Today’s special guest is non-fiction author J.A. Cox and we’re chatting about The Beauty of Tribulation.
J.A. is doing a tour with Pump Up Your Book. Feel free to visit his other tour stops.
Bio:
J. A. Cox is a husband, father, disabled veteran and award-winning author. He is passionate about Jesus Christ and has a desire to allow God to use his writing to bring glory to his name and reach others for him. His other passions lie in: 1) Empowering people by teaching about things that he is knowledgeable in a simple and fun as well as interesting manner. 2)Inspiring others that they may realize how the true potential to overcome their perceived dilemma lies right between their ears and how they allow it to manipulate what their eyes behold. 3) Helping people to realize that being healthy truly begins with realizing how important it is for them to be intimately acquainted with their own body in order for others to help them resolve its maladies that beset it. Along with those, he enjoys entertaining with fiction based on the concept that fact is stranger than fiction and then stretching it just a tad to create some memorable page turning moments that you will likely recall for some time to come.
Welcome, J.A. What inspired you to write this book?
God laid this book upon my heart to bring encouragement and answers to Christians who are suffering and don’t understand why and how it is a blessing for their benefit as well as others who witness their painful trials.
Excerpt from The Beauty of Tribulation:
Tribulation is the most abundant commodity that everyone is looking to sell but no one is willing to buy. It is an experience so common to mankind that it transcends social, cultural and language barriers. It requires no introduction or explanation.
We commonly associate the following with it:
- Suffering.
- Adversity.
- Trial.
- Pain.
- Temptation.
- Infirmity.
It is safe to assume that the general perception of tribulation is not positive, and we desire to avoid it as much as possible. This places a Christian in a precarious position.
This is the case when we consider what God’s word exhorts:
- To count it all joy, James 1:2,3.
- To greatly rejoice in it, 1 Peter 1:6.
- To not think of it as strange, 1 Peter 4:12.
- That we glory in it, Romans 5:3.
- Paul expressed exceeding joy in it, 2 Corinthians 7:4.
- We must experience much to enter God’s kingdom, Acts 14:22.
In regard to such maybe you have thought the following:
- Okay Paul, I know you were a great man of God and had endured much hardship but I’m having a difficult time finding joy in this.
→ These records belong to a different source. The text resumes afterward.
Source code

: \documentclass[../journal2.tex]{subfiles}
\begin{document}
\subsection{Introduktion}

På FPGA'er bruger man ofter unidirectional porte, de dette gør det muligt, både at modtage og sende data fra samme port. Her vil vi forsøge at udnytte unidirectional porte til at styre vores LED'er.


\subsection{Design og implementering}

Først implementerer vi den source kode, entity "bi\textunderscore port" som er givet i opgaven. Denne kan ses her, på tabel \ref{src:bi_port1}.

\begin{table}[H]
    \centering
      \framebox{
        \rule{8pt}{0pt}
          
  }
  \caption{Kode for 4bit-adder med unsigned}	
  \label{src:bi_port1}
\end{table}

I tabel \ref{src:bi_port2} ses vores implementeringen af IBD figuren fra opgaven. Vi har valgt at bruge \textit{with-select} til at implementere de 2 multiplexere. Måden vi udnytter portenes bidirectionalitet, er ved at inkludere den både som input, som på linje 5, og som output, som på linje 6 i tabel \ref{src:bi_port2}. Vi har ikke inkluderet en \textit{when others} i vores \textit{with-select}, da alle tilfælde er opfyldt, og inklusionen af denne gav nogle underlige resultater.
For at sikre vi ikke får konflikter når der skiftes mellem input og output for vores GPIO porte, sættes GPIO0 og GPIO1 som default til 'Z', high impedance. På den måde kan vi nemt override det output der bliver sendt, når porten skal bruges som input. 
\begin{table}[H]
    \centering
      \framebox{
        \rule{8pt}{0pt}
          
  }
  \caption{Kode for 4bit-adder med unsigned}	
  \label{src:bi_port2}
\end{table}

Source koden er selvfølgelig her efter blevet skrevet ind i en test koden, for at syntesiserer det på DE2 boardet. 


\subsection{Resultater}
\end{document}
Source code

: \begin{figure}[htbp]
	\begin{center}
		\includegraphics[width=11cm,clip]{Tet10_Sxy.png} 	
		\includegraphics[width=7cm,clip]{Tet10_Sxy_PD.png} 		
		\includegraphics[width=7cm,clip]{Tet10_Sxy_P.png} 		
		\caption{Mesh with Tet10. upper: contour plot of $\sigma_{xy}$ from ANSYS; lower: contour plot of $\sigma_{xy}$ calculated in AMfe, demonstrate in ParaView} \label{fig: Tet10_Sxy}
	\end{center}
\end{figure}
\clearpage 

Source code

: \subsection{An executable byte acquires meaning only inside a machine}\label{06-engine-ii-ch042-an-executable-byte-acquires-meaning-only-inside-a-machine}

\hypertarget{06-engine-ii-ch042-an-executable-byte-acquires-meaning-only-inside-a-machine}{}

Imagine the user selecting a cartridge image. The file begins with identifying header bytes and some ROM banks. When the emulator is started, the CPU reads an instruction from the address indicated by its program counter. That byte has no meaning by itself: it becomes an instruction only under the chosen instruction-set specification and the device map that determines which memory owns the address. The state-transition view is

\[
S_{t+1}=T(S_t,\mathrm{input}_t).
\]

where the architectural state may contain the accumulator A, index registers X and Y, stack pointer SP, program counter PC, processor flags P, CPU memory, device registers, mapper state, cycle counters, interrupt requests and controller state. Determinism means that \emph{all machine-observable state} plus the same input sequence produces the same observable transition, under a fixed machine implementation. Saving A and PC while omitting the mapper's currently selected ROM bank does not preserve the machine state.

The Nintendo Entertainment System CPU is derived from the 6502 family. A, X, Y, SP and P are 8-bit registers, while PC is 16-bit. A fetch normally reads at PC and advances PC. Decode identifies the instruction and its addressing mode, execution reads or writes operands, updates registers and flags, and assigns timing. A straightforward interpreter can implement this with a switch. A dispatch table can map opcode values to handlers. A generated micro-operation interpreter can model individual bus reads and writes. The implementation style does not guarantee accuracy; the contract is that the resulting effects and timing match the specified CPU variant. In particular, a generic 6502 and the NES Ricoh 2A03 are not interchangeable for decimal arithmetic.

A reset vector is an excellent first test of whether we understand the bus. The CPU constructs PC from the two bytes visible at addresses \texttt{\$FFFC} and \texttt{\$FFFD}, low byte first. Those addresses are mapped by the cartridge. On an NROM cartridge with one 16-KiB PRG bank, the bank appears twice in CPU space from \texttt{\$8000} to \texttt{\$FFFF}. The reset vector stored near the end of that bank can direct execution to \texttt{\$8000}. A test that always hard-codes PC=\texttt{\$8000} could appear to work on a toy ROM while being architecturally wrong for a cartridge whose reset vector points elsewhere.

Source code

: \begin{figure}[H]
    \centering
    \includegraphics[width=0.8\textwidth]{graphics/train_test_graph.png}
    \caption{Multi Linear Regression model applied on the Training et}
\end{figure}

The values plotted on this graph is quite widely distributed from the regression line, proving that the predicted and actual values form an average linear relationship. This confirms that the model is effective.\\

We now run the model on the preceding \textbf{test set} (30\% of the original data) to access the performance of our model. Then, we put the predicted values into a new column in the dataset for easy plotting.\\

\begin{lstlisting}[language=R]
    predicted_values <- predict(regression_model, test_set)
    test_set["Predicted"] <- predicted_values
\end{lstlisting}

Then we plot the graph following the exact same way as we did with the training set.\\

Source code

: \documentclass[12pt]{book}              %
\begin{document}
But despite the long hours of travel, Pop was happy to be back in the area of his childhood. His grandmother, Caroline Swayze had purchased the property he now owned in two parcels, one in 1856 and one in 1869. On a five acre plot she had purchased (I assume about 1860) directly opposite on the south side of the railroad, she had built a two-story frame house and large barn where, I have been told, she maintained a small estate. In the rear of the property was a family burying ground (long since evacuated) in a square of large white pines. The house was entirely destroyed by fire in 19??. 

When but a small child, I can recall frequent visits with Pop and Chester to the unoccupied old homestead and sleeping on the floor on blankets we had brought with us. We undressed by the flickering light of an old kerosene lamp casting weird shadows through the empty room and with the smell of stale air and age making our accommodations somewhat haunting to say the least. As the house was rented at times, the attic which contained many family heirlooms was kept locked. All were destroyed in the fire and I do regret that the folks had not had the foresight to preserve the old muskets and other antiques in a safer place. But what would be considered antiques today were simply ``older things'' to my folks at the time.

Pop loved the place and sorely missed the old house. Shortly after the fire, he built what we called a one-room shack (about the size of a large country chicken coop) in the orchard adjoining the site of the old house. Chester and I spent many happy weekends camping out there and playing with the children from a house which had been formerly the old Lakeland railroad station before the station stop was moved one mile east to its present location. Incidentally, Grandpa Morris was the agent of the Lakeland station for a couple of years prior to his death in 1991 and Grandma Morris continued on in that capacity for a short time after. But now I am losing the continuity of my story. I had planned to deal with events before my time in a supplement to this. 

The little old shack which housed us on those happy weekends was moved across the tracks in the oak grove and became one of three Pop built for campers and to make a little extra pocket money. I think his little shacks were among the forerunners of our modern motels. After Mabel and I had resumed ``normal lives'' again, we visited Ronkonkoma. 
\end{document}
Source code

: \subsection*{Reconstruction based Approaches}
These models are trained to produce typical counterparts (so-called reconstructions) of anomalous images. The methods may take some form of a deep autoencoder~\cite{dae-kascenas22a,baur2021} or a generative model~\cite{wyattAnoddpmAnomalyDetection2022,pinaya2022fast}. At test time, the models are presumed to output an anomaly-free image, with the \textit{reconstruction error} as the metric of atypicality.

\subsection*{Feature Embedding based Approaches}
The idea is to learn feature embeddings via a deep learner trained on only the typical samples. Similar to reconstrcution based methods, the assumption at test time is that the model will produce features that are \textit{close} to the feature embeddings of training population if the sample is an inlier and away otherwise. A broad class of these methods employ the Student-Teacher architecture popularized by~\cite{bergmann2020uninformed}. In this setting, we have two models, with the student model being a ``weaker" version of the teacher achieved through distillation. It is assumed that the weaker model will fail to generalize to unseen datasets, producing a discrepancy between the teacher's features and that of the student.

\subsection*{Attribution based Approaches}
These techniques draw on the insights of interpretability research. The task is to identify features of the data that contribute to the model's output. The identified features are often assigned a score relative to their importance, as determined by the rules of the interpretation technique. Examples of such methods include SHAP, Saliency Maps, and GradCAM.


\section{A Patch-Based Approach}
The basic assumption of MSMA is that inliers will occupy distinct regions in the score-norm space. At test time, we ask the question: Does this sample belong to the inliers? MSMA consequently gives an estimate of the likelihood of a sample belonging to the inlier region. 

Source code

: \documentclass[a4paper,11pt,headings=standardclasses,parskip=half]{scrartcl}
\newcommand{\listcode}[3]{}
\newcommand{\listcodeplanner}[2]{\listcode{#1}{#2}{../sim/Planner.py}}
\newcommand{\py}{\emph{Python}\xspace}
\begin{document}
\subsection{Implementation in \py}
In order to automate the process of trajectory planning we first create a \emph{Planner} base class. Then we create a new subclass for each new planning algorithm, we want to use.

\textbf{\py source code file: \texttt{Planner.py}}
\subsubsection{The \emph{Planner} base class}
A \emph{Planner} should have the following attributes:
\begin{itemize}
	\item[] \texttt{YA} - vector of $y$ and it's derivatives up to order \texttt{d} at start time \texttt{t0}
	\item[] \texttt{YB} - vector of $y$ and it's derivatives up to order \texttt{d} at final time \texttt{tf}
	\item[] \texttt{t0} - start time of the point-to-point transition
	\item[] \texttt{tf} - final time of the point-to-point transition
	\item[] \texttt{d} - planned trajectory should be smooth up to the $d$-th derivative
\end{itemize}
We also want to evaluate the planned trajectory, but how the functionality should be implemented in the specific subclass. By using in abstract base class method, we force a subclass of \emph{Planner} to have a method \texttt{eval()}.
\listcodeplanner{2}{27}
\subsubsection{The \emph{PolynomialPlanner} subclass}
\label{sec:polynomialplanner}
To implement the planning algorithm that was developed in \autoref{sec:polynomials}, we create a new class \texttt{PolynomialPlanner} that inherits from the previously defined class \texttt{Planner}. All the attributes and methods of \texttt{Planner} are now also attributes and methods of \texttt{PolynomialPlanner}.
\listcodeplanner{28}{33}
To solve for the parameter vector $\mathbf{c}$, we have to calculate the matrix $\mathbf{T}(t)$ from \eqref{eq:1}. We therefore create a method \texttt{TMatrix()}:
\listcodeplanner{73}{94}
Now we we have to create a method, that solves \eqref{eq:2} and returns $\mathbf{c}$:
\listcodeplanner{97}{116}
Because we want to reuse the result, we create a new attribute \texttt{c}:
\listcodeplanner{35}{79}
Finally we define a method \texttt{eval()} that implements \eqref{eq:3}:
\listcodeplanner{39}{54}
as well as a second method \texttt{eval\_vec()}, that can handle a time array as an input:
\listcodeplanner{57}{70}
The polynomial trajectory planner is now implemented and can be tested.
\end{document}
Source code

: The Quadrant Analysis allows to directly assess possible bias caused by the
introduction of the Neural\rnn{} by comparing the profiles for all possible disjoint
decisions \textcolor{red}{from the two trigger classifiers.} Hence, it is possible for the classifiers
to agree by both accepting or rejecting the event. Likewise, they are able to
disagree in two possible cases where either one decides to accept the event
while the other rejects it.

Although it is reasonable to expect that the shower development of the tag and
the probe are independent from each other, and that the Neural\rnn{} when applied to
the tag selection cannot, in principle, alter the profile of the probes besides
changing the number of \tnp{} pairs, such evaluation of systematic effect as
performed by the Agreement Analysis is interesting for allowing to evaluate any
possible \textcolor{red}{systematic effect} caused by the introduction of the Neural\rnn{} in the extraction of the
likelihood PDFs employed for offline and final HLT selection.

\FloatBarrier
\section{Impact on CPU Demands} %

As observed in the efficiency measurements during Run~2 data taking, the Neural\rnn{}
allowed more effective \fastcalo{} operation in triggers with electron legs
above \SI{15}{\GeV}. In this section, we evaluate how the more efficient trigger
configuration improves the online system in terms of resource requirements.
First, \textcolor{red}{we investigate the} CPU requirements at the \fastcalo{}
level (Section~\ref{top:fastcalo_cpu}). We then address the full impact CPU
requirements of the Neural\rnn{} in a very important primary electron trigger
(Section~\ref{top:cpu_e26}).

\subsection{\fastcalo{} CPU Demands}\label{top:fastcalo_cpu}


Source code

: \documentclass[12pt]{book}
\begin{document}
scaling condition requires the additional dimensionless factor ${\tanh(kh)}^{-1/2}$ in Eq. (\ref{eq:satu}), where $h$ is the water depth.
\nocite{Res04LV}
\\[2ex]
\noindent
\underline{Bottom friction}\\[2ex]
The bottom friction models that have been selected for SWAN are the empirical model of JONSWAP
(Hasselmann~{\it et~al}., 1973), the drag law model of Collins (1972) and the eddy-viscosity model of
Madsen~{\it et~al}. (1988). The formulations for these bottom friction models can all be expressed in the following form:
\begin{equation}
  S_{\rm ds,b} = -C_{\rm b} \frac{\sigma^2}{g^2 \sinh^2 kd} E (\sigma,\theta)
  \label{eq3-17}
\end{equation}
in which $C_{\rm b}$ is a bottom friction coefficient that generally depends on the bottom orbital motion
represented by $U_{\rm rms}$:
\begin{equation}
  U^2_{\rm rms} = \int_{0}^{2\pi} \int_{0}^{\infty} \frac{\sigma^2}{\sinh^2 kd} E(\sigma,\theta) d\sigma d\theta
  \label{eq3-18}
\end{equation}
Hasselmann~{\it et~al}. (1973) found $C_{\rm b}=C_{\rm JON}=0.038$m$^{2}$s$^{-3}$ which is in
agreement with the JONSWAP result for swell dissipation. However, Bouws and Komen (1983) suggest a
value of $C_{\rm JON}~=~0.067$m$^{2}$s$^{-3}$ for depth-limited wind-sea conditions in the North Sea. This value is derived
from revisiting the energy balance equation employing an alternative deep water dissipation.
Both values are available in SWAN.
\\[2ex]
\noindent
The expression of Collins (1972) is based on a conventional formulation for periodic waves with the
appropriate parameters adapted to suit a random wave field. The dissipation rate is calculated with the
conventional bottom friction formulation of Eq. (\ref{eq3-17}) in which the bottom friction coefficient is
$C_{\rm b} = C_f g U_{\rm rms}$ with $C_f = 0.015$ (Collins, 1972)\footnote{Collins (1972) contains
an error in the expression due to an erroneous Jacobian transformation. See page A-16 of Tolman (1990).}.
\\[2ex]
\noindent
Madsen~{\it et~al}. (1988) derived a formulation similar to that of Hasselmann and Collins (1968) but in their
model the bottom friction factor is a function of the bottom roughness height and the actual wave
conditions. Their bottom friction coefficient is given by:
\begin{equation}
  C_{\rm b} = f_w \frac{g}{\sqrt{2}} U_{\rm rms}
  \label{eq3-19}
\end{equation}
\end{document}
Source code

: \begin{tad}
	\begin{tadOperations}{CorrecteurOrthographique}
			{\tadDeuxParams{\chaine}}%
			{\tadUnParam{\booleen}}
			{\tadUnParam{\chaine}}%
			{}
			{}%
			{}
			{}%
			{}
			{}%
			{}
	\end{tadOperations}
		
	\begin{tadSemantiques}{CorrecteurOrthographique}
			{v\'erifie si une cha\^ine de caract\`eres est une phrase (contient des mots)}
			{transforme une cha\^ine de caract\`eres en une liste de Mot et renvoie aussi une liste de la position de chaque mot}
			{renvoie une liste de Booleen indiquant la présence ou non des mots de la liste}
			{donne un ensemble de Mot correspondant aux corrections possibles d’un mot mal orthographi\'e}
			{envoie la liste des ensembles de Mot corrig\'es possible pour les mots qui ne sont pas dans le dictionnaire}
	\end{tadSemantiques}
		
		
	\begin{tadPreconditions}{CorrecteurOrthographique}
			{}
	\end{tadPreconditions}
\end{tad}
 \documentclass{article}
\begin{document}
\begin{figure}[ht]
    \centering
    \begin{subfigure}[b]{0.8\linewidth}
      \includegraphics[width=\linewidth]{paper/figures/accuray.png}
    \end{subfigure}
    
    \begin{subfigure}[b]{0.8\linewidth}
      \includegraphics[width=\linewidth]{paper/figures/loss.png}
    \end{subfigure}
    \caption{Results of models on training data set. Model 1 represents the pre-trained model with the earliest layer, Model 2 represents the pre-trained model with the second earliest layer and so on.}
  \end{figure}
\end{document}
- Is there something wrong with me if I have no joy in suffering?
- Why must we go through tribulation?
- Why does God allow us to suffer?
- Do we experience tribulation as a form of punishment?
- Does tribulation mean that God has forsaken me?
I realize that these are thoughts believers scatter from as roaches do from the light. This is done out of a fear that entertaining such could give authority to them as well as make it a reality. While there is truth in that line of thought, the realization of that reality is on a conditional basis. In other words, those thoughts would not manifest without effort being put into making them so or a lack of effort to bring them about. There is also an equivalent level of danger in believing that a Christian is above such lines of thinking. It is also devastating to deny their reality. Those types of thoughts are a natural and unavoidable occurrence generated from our unconverted body. Also, another truth needs to be realized, your tribulation is not being orchestrated by God.
What exciting project are you working on next?
The exciting project that I am working on next is wrapping up my sci-fi work in progress, Fulling A Vow: Looking for Answers. I am currently 90 percent complete but have been on hiatus for a bit due to some circumstances. I plan to get back to it by the end of this month though.
When did you first consider yourself a writer?
This is a good question and I am not sure when I actually considered myself a writer. Writing has been a very large part of my life since elementary school. It has also been one of my most therapeutic outlets in my teen age years, more so through poetry. However, I have always enjoyed writing stories for fun and living out my wildest fantasies such as being in a wicked storm on the high seas, getting into dog fights as a squadron commander in a far far away galaxy and such.
Do you write full-time? If so, what’s your workday like? If not, what do you do other than write and how do you find time to write?
No, I do not write full time.
Aside from my writing I am a full time, committed father that helps govern my home with my wonderful Puerto Rican wife who is my queen as we homeschool and raise our very creative, intelligent and wonderful six children. That is a full-time job of course on top of doing my best to be a good husband.
What would you say is your interesting writing quirk?
I suppose my quirk would be to unwilling at times to allow my story to unfold as it desires when I have taken all the painstaking time to get a scene outlined only for things to say, “You know what that is all fined and dandy but I don’t care to do that and will take it from here, just sit back and watch.”
As a child, what did you want to be when you grew up?
I would have to say that for a period that I desired to go into Psychology.